Top of RECORDED INFORMATION
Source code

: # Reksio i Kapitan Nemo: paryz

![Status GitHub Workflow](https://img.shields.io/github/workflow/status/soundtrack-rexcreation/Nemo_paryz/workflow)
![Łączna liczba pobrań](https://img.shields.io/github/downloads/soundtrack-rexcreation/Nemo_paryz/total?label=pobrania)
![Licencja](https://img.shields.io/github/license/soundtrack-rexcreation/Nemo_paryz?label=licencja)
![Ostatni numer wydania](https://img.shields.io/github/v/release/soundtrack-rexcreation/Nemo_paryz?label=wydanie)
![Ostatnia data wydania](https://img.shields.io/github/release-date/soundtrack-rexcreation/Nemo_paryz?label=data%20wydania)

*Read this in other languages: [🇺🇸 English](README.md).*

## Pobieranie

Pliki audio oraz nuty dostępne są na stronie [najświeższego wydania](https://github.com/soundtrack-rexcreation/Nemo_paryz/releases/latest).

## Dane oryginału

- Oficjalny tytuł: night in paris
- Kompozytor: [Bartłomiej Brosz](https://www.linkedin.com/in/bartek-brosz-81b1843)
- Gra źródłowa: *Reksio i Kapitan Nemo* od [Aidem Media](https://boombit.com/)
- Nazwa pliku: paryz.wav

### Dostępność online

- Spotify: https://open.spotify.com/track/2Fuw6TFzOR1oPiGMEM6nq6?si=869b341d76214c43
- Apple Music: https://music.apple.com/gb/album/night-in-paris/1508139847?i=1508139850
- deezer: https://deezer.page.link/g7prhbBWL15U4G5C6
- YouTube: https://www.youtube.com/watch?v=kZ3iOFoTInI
Bottom of RECORDED INFORMATION
Return each line of the data where the word "label" appears.

#### WRITTEN SOLUTION:
![Łączna liczba pobrań](https://img.shields.io/github/downloads/soundtrack-rexcreation/Nemo_paryz/total?label=pobrania)
![Licencja](https://img.shields.io/github/license/soundtrack-rexcreation/Nemo_paryz?label=licencja)
![Ostatni numer wydania](https://img.shields.io/github/v/release/soundtrack-rexcreation/Nemo_paryz?label=wydanie)
![Ostatnia data wydania](https://img.shields.io/github/release-date/soundtrack-rexcreation/Nemo_paryz?label=data%20wydania)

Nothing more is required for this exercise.